__GIVEN INFORMATION__.
======

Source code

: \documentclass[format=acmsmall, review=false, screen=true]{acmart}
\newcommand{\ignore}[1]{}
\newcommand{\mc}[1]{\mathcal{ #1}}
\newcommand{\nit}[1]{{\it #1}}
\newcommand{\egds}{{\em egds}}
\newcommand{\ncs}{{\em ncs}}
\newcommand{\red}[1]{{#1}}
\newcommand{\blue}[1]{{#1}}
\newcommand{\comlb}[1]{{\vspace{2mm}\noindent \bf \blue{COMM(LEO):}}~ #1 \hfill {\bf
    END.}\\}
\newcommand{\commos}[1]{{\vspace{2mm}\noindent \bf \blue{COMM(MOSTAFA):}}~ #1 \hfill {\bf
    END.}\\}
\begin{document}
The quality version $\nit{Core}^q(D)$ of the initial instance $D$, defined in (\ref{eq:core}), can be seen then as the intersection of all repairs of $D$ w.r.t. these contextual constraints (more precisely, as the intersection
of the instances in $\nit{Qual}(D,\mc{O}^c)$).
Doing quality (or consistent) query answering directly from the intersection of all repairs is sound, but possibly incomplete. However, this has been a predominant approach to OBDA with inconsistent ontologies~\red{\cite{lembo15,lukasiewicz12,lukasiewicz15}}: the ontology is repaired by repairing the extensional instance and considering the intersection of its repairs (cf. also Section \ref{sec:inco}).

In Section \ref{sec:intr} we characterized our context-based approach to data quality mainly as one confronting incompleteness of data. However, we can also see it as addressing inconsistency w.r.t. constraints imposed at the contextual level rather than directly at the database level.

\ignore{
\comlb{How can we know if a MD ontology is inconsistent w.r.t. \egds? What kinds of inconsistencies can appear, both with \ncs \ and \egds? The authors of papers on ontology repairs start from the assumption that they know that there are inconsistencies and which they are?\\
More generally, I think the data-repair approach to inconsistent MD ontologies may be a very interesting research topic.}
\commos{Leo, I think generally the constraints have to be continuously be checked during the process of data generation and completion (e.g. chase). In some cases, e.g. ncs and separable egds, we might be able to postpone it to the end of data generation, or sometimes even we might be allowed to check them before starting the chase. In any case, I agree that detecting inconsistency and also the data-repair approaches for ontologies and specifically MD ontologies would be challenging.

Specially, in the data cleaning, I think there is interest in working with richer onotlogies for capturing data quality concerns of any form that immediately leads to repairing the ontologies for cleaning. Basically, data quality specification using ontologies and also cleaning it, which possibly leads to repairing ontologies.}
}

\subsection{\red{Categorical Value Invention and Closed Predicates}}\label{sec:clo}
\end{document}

======

__PROBLEM DESCRIPTION__. Reply by stating only how many lines in the listing hold the word "noindent".

__RESPONSE BOX__. 2